### TASK DETAILS
Reproduce only the stretch of entries below that begins at the first line and ends at the line holding "## Find Your Pair Programming Partner".

►

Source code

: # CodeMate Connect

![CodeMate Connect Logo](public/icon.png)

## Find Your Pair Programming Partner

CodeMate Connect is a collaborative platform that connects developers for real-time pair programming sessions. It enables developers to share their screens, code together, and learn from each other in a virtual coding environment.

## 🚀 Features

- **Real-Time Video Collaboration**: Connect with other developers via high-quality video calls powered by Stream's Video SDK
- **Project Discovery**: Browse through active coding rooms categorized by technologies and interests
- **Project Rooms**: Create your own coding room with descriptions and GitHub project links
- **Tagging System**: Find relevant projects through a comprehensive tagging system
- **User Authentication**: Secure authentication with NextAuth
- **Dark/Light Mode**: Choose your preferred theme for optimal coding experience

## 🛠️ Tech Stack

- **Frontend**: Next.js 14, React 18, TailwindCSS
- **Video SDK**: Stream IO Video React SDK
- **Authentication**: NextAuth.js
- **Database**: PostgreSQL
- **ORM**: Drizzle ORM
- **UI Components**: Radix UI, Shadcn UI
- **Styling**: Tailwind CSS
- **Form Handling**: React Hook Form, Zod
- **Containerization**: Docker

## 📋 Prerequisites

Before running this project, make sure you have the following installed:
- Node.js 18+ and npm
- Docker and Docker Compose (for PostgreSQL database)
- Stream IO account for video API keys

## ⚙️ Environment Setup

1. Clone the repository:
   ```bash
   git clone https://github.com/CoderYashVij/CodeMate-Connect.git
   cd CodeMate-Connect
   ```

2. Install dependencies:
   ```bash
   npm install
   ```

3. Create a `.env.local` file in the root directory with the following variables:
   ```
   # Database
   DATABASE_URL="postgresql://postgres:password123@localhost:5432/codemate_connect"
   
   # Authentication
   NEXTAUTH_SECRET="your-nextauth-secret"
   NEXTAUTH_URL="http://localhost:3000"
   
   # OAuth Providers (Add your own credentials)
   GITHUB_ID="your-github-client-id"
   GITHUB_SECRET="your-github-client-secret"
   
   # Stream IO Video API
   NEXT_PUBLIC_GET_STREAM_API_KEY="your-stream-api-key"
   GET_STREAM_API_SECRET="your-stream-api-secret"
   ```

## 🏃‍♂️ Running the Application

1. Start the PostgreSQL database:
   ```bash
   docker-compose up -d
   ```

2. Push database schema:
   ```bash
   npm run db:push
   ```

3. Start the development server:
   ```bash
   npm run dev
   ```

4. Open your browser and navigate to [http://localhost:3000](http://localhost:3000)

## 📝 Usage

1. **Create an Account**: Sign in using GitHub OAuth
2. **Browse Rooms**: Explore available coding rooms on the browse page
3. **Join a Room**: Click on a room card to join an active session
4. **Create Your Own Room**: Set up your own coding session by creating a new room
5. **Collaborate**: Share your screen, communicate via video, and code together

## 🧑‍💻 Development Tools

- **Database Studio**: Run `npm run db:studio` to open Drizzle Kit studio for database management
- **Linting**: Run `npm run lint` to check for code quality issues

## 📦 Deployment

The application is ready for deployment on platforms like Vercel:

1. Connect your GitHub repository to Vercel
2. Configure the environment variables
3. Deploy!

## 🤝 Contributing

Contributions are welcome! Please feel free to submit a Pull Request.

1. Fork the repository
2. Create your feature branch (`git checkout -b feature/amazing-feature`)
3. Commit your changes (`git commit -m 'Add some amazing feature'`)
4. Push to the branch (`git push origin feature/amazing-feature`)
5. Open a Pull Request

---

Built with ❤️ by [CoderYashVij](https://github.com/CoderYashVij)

◄

### RESPONSE AREA
Source code

: # CodeMate Connect

![CodeMate Connect Logo](public/icon.png)

## Find Your Pair Programming Partner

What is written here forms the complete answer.